== Material supplied

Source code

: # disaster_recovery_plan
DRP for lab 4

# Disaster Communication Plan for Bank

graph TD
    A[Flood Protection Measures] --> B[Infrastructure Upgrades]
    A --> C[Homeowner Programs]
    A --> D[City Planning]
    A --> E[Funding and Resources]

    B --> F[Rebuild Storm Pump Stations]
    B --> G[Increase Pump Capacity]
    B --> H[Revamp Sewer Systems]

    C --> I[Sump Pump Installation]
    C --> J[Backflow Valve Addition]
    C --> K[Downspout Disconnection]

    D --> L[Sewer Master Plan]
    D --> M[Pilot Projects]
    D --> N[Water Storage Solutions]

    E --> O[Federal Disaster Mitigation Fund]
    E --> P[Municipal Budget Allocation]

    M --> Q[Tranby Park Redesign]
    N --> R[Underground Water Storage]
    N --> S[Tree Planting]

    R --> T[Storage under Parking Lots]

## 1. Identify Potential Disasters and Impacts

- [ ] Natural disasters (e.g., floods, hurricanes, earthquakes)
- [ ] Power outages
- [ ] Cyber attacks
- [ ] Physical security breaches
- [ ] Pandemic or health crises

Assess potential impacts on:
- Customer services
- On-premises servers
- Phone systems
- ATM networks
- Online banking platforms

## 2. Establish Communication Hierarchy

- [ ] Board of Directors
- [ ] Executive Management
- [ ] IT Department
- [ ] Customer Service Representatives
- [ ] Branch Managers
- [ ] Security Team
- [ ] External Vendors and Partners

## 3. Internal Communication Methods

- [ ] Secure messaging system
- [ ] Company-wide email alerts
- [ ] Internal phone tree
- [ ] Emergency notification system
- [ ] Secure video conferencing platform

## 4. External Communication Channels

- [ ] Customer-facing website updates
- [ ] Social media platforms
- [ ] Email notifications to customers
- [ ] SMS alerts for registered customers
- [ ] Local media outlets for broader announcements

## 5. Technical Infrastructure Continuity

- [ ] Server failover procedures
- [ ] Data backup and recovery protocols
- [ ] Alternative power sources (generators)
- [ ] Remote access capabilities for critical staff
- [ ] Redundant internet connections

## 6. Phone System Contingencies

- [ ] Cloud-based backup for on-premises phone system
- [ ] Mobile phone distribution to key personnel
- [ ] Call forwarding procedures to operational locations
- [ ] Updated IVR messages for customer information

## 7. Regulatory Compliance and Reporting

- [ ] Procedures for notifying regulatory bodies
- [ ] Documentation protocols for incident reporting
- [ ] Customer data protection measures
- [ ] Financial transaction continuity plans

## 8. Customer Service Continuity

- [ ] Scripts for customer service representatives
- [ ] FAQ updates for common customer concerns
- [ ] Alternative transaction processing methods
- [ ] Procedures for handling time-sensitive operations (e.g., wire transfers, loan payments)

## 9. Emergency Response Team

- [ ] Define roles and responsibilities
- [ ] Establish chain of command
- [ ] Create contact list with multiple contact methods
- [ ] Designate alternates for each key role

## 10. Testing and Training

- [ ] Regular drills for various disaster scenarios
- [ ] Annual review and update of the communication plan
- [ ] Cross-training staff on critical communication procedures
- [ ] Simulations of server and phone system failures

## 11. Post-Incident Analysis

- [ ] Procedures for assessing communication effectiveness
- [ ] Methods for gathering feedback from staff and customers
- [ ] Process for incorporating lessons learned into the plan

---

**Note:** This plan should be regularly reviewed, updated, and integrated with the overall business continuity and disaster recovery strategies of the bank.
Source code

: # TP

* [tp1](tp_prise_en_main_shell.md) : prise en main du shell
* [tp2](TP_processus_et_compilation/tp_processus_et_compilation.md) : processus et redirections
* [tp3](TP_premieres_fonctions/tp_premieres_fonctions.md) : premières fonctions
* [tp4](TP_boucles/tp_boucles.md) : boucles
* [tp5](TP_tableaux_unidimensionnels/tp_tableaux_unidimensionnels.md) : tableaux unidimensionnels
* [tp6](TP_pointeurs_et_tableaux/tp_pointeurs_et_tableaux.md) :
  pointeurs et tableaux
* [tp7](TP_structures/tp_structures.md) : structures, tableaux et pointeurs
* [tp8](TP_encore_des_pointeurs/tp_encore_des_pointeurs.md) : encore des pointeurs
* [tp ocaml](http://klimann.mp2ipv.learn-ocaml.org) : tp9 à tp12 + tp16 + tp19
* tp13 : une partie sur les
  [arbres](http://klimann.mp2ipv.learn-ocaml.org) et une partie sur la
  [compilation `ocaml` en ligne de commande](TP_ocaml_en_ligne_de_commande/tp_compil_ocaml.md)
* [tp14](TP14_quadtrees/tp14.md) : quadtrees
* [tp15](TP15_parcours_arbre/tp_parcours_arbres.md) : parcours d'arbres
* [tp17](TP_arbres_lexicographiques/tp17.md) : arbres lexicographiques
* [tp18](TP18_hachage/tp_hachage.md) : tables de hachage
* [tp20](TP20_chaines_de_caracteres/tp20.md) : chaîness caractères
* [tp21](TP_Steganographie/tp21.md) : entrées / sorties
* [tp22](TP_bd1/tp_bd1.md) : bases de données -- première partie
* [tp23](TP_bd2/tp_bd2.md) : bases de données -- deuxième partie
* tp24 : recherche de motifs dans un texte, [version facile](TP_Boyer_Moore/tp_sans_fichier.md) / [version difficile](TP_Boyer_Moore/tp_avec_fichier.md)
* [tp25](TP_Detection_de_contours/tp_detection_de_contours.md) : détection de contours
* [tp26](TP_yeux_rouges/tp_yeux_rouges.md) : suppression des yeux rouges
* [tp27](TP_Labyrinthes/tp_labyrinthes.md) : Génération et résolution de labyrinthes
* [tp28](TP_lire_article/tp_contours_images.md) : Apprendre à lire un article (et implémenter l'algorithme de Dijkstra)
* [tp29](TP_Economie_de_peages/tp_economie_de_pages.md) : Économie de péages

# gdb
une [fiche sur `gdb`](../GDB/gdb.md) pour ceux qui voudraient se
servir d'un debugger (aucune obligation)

====

▶ _Assignment_:
Please transcribe only the lines in the records above running from the line that has "## 6. Phone System Contingencies" through the line that has "- [ ] Alternative transaction", both included, exactly as they appear.

▶ _Written answer_:
## 6. Phone System Contingencies

- [ ] Cloud-based backup for on-premises phone system
- [ ] Mobile phone distribution to key personnel
- [ ] Call forwarding procedures to operational locations
- [ ] Updated IVR messages for customer information

## 7. Regulatory Compliance and Reporting

- [ ] Procedures for notifying regulatory bodies
- [ ] Documentation protocols for incident reporting
- [ ] Customer data protection measures
- [ ] Financial transaction continuity plans

## 8. Customer Service Continuity

- [ ] Scripts for customer service representatives
- [ ] FAQ updates for common customer concerns
- [ ] Alternative transaction processing methods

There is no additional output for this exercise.